There was a lead that the Lisbon Ripper may have been a serial killer active in New Bedford, Massachusetts, in 1988, known as the New Bedford Highway Killer. In March 1993, two agents from the FBI arrived in Lisbon after the third murder. They brought photos and reports of similar crimes committed in 1988 in New Bedford, where there is a large Portuguese community. According to the FBI's theory, the killer was a member of the Portuguese community in New Bedford who had left the city and travelled back to Portugal, where he returned to work. A few days later, the PJ arrested a suspect, but he was soon released for lack of evidence. However, the bodies of the victims in Portugal were horribly mutilated and those in New Bedford weren't, and since the two agents eventually returned to the US, no connection could be made, and the identity of that killer remains unknown.

== Prosecution ==
In 2005, the statute of limitations on the murders of the other two prostitutes in 1990 entered into effect. However, later PJ investigations concluded that although there were similarities among the crimes, they only found evidence to connect the three murders from 1992 to 1993.

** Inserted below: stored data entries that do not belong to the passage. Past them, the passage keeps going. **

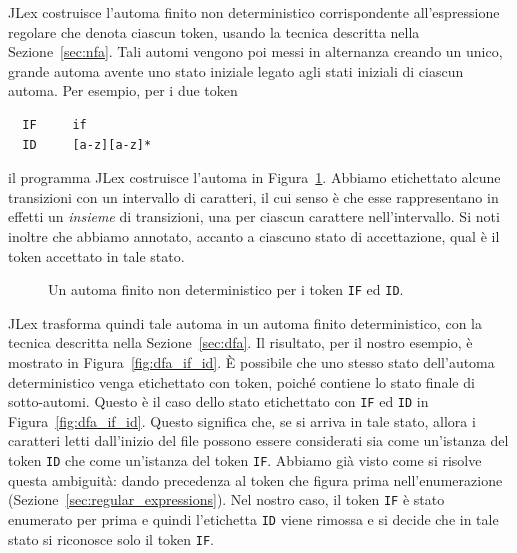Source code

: JLex costruisce l'automa finito non deterministico corrispondente
all'espressione regolare che denota ciascun token, usando la tecnica
descritta nella Sezione~\ref{sec:nfa}. Tali automi vengono poi
messi in alternanza creando un unico, grande automa avente uno stato
iniziale legato agli stati iniziali di ciascun automa. Per esempio, per
i due token
%
\begin{verbatim}
  IF     if
  ID     [a-z][a-z]*
\end{verbatim}
%
il programma JLex costruisce l'automa
in Figura~\ref{fig:nfa_if_id}. Abbiamo etichettato alcune transizioni
con un intervallo di caratteri, il cui senso \`e che esse rappresentano in
effetti un \emph{insieme} di transizioni, una per ciascun carattere
nell'intervallo. Si noti inoltre che abbiamo annotato, accanto a
ciascuno stato di accettazione, qual \`e il token accettato in tale stato.
%
\begin{figure}[t]
\begin{center}
\end{center}
\caption{Un automa finito non deterministico per i token \texttt{IF} ed \texttt{ID}.}\label{fig:nfa_if_id}
\end{figure}
%
JLex trasforma quindi tale automa in un automa finito deterministico,
con la tecnica descritta nella Sezione~\ref{sec:dfa}. Il risultato, per il
nostro esempio, \`e mostrato in Figura~\ref{fig:dfa_if_id}.
\`E possibile che uno stesso stato dell'automa deterministico venga etichettato
con \piu token, poich\'e contiene lo stato finale di \piu sotto-automi.
Questo \`e il caso dello stato etichettato con \texttt{IF} ed \texttt{ID}
in Figura~\ref{fig:dfa_if_id}. Questo significa che, se si arriva in tale stato,
allora i caratteri letti dall'inizio del file possono essere considerati sia
come un'istanza del token \texttt{ID} che come un'istanza del token
\texttt{IF}. Abbiamo gi\`a visto come si risolve questa ambiguit\`a:
dando precedenza al token che figura prima nell'enumerazione
(Sezione~\ref{sec:regular_expressions}).
Nel nostro caso, il token \texttt{IF} \`e stato enumerato per prima e
quindi l'etichetta \texttt{ID} viene rimossa e si decide che in tale stato si riconosce
solo il token \texttt{IF}.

Even if the murderer is discovered in the future, he can not be tried or imprisoned, because under the Penal Code of Portugal, the statute of limitations comes into force 15 years after the crime.

== In the media ==
In 1996, Francisco Moita Flores wrote a script for a series titled Polícias, which portrayed the judicial police investigating deaths caused by a similar murderer. The first episode of the series, renamed to Cidade Despida and shown on RTP1 in 2010, reported on the daily life of the PJ brigade, including cases like that of cyclist Pedro Lopes and the modus operandi of the Ripper.